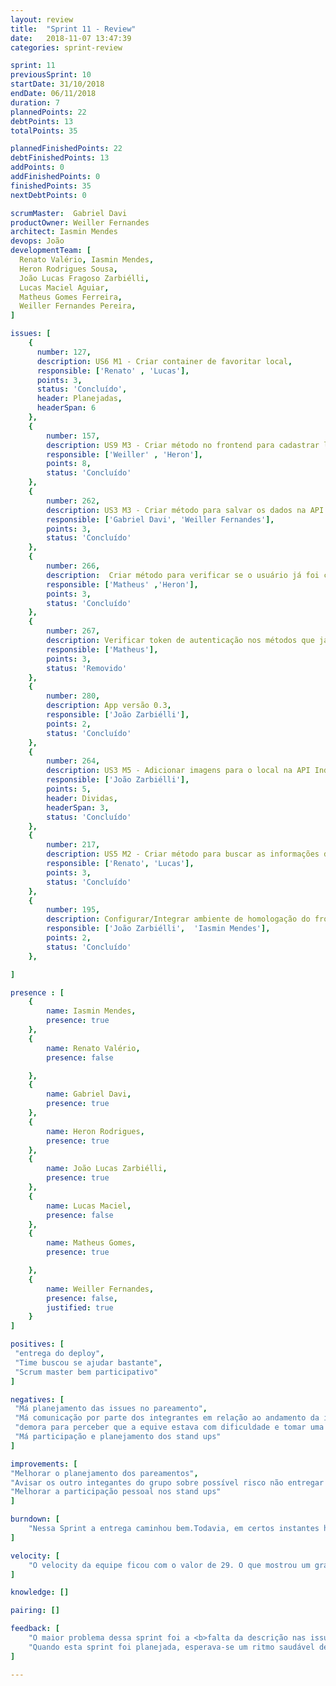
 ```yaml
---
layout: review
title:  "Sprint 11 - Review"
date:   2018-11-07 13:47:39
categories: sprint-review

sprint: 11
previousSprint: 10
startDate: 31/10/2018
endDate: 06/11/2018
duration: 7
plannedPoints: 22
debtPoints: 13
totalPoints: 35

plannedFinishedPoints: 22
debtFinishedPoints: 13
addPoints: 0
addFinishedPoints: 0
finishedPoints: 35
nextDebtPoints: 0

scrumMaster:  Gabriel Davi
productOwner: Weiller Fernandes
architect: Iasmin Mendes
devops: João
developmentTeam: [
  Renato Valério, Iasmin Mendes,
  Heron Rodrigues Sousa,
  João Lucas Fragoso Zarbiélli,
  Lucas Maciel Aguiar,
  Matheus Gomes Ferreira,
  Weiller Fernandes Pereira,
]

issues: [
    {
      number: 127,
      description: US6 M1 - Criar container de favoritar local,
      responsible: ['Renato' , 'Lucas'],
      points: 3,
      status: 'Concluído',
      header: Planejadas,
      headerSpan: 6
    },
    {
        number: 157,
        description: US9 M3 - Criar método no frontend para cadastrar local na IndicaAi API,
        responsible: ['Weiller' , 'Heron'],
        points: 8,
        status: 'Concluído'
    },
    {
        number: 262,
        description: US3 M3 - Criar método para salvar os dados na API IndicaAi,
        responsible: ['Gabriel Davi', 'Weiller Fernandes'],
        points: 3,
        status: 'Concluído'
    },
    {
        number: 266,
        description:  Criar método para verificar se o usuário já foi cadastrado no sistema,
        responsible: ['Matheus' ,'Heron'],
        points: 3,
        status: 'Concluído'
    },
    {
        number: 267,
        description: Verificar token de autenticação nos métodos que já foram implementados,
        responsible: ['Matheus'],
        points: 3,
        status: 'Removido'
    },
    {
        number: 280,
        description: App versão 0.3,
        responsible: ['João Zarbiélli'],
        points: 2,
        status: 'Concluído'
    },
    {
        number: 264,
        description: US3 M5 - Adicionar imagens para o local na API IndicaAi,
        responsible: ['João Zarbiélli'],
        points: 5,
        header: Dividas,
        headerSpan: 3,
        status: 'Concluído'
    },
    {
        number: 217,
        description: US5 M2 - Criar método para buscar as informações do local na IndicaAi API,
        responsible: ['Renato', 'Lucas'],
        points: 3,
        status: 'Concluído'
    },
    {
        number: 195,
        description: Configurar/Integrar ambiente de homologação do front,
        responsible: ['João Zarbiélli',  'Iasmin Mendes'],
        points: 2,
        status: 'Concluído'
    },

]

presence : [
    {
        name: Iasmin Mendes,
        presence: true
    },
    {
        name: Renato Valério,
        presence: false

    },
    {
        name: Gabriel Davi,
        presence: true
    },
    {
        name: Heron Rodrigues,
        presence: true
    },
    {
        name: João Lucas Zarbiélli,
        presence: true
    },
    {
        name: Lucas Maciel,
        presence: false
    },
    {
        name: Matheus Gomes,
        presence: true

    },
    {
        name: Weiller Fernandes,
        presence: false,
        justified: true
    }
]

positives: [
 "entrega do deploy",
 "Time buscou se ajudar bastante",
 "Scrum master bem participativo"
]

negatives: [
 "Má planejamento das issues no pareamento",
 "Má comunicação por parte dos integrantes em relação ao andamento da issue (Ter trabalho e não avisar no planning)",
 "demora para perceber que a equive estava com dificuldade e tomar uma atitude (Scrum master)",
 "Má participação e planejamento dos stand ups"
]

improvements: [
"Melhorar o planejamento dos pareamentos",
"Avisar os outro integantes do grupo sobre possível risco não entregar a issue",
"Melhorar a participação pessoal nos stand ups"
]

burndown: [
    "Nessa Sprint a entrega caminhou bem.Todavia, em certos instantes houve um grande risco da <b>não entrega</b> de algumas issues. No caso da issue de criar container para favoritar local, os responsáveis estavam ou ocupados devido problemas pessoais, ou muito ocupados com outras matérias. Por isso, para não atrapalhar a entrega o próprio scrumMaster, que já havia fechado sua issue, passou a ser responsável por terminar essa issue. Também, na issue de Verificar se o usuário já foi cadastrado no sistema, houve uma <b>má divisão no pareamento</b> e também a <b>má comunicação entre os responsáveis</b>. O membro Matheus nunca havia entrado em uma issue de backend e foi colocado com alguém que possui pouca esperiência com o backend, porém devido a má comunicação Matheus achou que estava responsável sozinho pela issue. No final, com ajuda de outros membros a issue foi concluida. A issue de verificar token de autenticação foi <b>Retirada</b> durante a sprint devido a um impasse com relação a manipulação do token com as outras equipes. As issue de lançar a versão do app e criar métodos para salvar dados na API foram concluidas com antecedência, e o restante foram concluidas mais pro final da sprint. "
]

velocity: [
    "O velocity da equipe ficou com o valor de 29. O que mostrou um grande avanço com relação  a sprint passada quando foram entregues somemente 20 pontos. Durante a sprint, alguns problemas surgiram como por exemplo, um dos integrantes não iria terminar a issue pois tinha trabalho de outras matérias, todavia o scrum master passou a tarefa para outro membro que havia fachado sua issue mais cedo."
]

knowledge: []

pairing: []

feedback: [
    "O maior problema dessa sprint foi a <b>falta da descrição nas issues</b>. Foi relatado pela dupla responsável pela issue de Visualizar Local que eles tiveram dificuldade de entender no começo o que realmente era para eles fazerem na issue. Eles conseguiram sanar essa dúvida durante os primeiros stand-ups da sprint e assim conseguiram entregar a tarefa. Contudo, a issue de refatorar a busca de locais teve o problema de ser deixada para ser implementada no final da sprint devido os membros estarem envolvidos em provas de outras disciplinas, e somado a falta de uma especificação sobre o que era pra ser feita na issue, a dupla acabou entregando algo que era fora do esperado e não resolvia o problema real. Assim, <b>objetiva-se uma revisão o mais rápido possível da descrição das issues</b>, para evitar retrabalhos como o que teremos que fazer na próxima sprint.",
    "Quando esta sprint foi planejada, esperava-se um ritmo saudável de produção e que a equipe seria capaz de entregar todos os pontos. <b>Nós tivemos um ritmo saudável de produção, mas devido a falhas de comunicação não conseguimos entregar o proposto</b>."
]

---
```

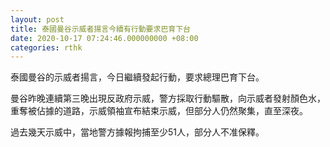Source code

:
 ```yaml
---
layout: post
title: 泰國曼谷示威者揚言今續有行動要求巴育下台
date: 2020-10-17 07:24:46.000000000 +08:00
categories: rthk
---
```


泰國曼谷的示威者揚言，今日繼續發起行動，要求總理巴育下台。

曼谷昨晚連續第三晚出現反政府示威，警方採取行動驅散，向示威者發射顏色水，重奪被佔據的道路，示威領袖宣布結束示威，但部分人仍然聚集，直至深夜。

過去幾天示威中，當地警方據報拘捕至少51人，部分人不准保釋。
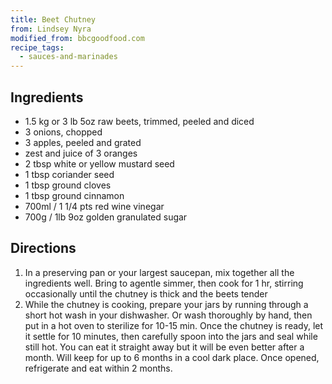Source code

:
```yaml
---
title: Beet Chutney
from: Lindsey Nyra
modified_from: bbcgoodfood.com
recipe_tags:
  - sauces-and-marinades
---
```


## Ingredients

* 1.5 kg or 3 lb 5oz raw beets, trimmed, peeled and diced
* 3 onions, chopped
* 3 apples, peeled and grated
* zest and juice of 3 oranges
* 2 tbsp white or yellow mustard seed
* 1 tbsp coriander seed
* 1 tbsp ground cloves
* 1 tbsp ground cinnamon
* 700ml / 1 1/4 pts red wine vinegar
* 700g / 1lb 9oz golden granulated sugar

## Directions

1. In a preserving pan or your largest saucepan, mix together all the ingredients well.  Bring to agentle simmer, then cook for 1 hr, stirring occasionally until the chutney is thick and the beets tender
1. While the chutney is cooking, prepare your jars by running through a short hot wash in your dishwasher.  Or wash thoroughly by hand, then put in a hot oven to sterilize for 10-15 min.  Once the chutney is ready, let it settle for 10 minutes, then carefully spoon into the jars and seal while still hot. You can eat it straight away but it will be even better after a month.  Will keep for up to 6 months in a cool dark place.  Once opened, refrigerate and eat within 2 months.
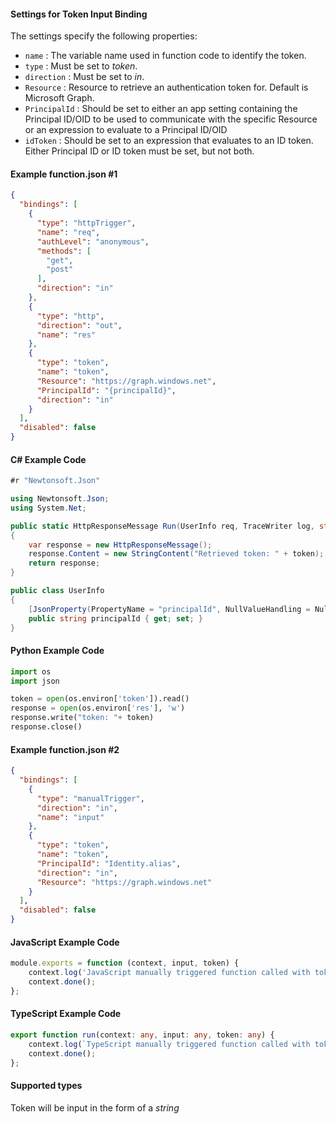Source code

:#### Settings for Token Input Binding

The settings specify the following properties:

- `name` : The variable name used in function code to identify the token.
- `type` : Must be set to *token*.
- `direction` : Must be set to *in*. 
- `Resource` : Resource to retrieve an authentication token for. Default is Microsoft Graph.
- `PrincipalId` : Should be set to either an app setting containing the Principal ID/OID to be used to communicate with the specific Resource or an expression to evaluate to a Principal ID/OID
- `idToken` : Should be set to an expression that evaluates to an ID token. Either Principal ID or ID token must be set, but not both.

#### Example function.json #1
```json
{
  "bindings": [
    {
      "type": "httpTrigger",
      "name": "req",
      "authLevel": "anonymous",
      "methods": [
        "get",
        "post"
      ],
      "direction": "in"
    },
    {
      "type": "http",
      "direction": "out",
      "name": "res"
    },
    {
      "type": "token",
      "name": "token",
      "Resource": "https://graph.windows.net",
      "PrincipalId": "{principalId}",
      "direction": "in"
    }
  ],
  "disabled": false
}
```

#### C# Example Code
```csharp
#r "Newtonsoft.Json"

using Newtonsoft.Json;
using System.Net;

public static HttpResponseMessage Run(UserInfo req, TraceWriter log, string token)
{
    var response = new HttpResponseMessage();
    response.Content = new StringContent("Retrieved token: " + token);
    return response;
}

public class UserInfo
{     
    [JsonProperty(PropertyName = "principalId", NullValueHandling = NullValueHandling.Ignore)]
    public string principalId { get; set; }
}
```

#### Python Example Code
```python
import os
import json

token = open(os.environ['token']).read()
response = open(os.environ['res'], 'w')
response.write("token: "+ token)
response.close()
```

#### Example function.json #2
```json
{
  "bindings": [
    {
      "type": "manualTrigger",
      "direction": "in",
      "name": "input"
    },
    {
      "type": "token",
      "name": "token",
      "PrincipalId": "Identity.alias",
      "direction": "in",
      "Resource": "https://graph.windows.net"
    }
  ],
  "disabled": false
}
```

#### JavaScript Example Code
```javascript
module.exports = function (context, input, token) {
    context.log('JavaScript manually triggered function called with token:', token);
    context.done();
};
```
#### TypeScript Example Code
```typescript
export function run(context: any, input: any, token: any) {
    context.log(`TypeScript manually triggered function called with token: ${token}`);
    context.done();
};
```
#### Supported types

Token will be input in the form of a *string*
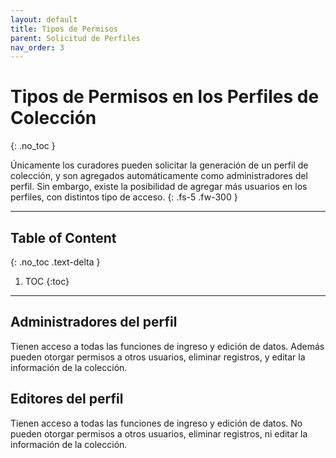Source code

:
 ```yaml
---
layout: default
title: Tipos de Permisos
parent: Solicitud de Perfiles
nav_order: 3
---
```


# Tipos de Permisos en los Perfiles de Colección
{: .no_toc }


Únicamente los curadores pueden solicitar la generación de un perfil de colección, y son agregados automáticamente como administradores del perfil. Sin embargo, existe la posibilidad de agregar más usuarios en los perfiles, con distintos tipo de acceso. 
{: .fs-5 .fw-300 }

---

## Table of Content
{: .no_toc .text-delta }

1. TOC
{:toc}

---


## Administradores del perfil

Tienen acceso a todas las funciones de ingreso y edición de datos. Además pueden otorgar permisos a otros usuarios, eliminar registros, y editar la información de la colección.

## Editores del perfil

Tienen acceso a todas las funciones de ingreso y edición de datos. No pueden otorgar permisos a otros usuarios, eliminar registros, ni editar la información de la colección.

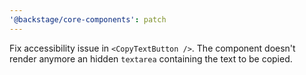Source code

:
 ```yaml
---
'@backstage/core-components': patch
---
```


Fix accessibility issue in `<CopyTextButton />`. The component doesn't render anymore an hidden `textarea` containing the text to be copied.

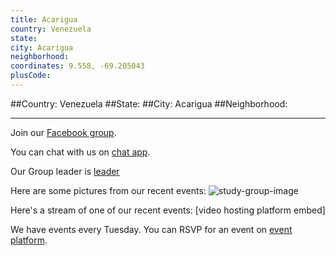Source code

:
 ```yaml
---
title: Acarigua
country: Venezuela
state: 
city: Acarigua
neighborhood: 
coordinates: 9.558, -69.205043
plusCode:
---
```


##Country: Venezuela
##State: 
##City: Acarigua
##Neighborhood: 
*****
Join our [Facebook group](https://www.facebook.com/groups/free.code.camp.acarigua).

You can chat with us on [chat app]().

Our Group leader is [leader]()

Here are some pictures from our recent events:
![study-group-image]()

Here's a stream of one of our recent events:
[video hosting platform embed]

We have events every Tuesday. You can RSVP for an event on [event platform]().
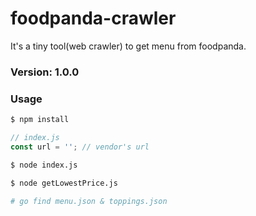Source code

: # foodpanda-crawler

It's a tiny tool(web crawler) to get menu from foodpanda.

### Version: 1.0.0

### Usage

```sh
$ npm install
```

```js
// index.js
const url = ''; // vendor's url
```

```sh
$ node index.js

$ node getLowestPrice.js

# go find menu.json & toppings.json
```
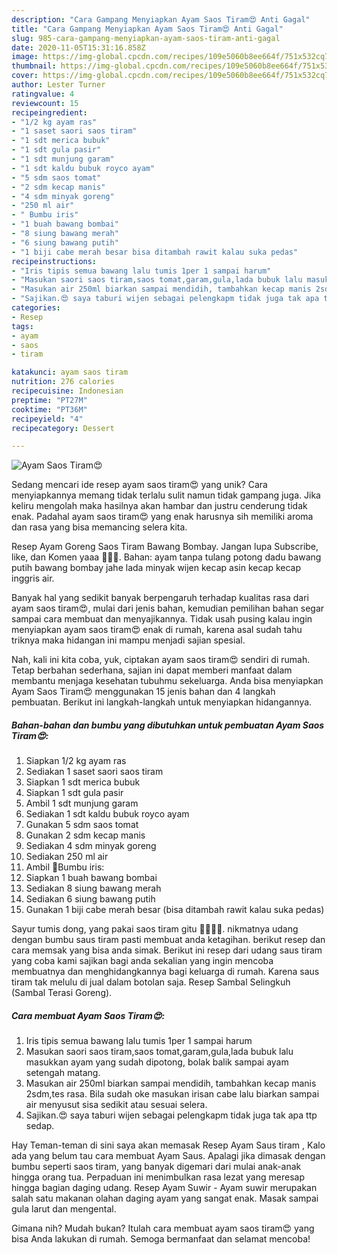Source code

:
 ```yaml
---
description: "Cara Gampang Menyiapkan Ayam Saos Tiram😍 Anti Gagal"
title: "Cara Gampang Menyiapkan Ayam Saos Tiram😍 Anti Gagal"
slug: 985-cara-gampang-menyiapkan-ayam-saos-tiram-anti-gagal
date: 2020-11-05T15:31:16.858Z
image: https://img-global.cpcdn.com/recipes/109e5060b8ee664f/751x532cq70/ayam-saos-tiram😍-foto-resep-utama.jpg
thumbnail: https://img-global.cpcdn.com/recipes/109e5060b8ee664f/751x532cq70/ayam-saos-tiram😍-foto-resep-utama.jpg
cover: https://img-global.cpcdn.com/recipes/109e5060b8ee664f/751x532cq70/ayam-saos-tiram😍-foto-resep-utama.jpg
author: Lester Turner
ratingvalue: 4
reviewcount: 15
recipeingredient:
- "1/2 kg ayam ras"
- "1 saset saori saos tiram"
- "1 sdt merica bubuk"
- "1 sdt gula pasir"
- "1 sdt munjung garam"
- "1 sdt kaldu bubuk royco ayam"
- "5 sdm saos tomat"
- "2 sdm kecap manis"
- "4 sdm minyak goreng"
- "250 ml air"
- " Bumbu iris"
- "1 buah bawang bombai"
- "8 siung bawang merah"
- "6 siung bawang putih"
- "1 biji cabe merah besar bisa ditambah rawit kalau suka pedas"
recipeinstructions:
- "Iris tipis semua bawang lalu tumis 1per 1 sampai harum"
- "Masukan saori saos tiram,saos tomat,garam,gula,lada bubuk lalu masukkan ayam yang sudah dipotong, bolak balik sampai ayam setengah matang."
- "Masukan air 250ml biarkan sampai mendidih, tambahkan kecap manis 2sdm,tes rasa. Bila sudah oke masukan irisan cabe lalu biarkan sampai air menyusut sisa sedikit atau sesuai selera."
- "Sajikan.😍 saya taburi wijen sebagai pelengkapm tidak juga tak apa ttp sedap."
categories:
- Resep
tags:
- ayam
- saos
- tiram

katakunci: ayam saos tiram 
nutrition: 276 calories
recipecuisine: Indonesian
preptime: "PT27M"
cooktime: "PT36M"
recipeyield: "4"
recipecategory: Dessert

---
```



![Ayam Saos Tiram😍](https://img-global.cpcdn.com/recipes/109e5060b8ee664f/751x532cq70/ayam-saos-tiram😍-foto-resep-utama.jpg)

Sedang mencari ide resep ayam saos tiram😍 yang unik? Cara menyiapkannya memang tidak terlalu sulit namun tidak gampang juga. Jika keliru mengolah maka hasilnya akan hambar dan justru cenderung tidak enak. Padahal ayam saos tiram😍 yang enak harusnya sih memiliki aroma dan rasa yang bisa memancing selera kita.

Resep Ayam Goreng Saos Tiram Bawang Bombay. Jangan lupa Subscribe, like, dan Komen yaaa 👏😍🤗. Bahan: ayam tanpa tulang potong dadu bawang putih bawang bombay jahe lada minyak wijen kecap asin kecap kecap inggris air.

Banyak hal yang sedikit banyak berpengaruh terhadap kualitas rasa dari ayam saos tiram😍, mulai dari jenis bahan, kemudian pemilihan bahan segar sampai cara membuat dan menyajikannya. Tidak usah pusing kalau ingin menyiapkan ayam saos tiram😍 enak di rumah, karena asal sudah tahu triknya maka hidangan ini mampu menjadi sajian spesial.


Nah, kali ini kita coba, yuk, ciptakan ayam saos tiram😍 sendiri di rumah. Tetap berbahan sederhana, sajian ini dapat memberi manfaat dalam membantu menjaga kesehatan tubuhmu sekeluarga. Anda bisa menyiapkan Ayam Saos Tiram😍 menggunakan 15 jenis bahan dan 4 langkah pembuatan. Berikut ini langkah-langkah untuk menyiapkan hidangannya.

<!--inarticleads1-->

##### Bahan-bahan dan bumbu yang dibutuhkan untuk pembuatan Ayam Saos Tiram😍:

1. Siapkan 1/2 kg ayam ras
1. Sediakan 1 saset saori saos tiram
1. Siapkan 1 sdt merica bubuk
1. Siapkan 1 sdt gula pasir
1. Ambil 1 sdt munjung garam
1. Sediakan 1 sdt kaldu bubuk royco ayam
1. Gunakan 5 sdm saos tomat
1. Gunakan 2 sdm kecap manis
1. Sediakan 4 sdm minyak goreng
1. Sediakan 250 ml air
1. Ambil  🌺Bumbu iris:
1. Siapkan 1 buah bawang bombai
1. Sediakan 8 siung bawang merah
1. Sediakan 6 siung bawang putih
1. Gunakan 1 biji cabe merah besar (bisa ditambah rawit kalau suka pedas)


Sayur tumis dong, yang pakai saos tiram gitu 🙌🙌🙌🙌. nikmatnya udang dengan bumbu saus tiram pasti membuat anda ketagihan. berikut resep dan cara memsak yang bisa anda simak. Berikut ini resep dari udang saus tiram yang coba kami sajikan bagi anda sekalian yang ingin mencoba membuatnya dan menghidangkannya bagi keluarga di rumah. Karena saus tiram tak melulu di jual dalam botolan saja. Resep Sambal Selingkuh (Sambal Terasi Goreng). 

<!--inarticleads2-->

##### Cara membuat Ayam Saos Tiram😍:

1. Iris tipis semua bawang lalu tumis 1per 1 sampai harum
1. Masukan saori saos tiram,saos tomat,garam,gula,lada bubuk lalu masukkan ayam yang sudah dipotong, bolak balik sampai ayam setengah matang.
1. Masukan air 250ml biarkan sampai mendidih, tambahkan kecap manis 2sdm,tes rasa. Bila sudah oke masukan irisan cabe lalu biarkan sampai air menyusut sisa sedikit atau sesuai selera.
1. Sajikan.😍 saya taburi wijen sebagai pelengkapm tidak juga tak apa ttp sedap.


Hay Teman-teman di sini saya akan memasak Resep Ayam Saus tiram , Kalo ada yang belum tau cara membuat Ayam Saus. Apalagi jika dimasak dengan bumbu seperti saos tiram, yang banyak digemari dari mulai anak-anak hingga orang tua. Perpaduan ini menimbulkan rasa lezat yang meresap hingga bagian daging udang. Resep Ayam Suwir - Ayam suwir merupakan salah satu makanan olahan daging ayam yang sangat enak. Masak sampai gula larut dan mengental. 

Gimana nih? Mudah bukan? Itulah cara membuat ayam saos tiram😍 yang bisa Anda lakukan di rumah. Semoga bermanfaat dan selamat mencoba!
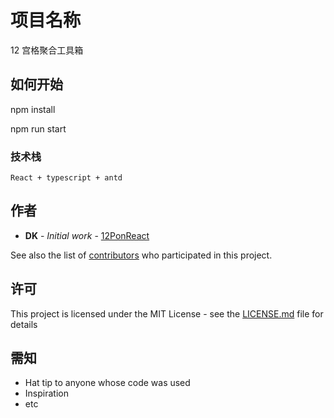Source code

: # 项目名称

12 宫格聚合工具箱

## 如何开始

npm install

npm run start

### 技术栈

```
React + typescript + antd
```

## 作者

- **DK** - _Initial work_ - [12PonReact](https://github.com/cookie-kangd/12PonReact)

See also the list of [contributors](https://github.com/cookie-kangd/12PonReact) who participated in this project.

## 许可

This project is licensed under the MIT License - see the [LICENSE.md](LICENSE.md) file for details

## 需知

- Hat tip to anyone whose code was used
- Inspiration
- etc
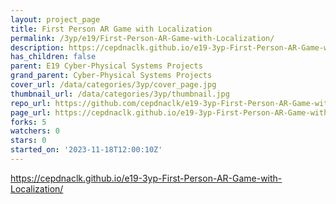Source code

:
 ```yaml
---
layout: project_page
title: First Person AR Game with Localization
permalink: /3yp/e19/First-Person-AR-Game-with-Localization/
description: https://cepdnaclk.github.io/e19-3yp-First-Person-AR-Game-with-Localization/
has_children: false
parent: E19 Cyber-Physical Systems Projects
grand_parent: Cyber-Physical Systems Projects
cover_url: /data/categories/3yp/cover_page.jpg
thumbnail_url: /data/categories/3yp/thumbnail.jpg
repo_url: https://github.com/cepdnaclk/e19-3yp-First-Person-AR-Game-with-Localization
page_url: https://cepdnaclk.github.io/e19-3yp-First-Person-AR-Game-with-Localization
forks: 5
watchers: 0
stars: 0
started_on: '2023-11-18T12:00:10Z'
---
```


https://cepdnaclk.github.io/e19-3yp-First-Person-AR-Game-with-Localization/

EXERCISE DETAILS: Go line by line through the data and copy any that contain "jenis".

TASK RESULT:
Banyak hal yang sedikit banyak berpengaruh terhadap kualitas rasa dari ayam saos tiram😍, mulai dari jenis bahan, kemudian pemilihan bahan segar sampai cara membuat dan menyajikannya. Tidak usah pusing kalau ingin menyiapkan ayam saos tiram😍 enak di rumah, karena asal sudah tahu triknya maka hidangan ini mampu menjadi sajian spesial.
Nah, kali ini kita coba, yuk, ciptakan ayam saos tiram😍 sendiri di rumah. Tetap berbahan sederhana, sajian ini dapat memberi manfaat dalam membantu menjaga kesehatan tubuhmu sekeluarga. Anda bisa menyiapkan Ayam Saos Tiram😍 menggunakan 15 jenis bahan dan 4 langkah pembuatan. Berikut ini langkah-langkah untuk menyiapkan hidangannya.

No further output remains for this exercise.